Наконец вдалеке показалась Виктория. Девушка шла неспешно, руки глубоко засунуты в карманы ветровки, взгляд опущен в землю. Лена сделала шаг навстречу.
– Может, пойдем в кафе? – предложила она, указывая на небольшое заведение через дорогу.
– Нет, – Виктория резко мотнула головой. – Здесь нормально.
Они остались стоять возле машины. Диккенс насторожился, уши его напряглись, но он не зарычал – просто внимательно наблюдал за незнакомкой.
– Вы не сказали мне, что ходили с Яной к одному психологу, – начала Лена, стараясь говорить мягко, но твердо. – Кто эта Римма? Я не смогла найти ее ни на одном сайте.
Девушка помялась, переступила с ноги на ногу, потом резко подняла глаза.
– Я просто не хотела говорить о своем обращении к ней. Очень неприятный опыт.
– Она так плоха?
– Она – нарцисс, если вы понимаете, о чем я?
Лена немного слышала о нарциссах. Это те люди, которые видят мир только через призму собственного величия. Они обожают восхищение, а другие для них – лишь инструменты, зеркала, в которых они любуются своим отражением.
Она кивнула, а Виктория продолжила, слова ее лились теперь быстрее, с горечью:
– Римма преподавала у возрастную психологию. Так мы все к ней и попадали – она заговаривала зубы студентам на лекциях, намекая на какие-нибудь проблемы, а потом предлагала «помочь». Но…
– Вам не помогла?
– Да она и не собиралась! – Виктория резко выдохнула. – Ее только деньги и слава интересуют! Строит из себя заботливую, а потом начинает мозг промывать. Я не поддалась, вот она меня и сбагрила.
– Как это?
– Намекнула, что работать со мной не хочет, что я бесполезный клиент.

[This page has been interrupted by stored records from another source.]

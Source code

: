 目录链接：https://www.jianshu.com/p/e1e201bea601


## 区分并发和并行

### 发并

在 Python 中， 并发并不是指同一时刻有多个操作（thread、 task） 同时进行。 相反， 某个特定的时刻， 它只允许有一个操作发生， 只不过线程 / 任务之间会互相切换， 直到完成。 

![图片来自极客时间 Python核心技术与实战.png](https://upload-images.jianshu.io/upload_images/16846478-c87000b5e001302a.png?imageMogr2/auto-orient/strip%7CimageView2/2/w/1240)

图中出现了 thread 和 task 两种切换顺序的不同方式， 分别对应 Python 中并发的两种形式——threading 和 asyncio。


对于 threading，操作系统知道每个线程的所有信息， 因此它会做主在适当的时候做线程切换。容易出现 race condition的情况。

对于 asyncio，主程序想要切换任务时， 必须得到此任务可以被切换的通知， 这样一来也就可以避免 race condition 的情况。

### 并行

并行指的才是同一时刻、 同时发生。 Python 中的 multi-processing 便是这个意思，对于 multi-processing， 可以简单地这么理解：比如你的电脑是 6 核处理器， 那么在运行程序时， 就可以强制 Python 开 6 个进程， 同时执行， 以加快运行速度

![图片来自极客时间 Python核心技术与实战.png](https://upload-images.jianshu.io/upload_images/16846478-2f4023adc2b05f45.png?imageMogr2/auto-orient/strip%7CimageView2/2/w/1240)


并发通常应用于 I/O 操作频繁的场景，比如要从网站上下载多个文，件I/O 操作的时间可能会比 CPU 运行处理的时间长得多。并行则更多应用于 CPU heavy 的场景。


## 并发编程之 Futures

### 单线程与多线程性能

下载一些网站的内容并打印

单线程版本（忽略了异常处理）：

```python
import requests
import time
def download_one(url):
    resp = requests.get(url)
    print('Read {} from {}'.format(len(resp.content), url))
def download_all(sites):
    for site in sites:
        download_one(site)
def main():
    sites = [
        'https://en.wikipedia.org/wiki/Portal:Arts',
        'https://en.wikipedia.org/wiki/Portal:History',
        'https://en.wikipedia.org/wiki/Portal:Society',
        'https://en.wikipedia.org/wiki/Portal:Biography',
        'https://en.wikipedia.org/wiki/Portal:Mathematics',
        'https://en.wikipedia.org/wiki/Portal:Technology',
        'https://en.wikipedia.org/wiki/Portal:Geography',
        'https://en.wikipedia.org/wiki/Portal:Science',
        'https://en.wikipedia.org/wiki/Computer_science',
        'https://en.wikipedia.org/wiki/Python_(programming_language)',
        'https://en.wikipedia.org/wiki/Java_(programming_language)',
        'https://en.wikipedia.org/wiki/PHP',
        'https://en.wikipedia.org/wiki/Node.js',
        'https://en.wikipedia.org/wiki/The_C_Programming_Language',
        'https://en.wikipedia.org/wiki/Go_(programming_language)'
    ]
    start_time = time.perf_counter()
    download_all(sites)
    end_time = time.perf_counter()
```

Лена почувствовала, как по спине пробежали мурашки.
– А Яна?
– Яна долго к ней ходила. Сначала ей вроде как нравилось, а потом… Потом ее как будто подменили. Мы дружили с ней со школы, вместе в институт пошли, никогда не ссорились, а тут… Она мне заявляет, что я ее использую, и она устала решать мои проблемы! А потом… я читаю у нее в дневнике, что ей Римма сказала, будто я – инфантильный паразит, которого она должна скинуть со своей шеи.
– И она «скинула»?
– Да, стала грубой, постоянно отказывать во всем. И ведь дело не в помощи, а просто в человеческом общении.
– Вы пробовали с ней об этом поговорить?
– А толку? Она кроме Риммы никого не слушала! Она даже с парнем своим рассталась по ее «совету»!
– У нее был парень? – Глаза округлились от удивления. Об этом ни в одной записи не было.
– Да, но… Я не знаю, правда. Она вроде и с психологом каким-то встречалась, и с парнем этим…
Лену передернуло при слове «психолог». В памяти всплыли холодные руки Вячеслава, настойчивые прикосновения Дмитрия.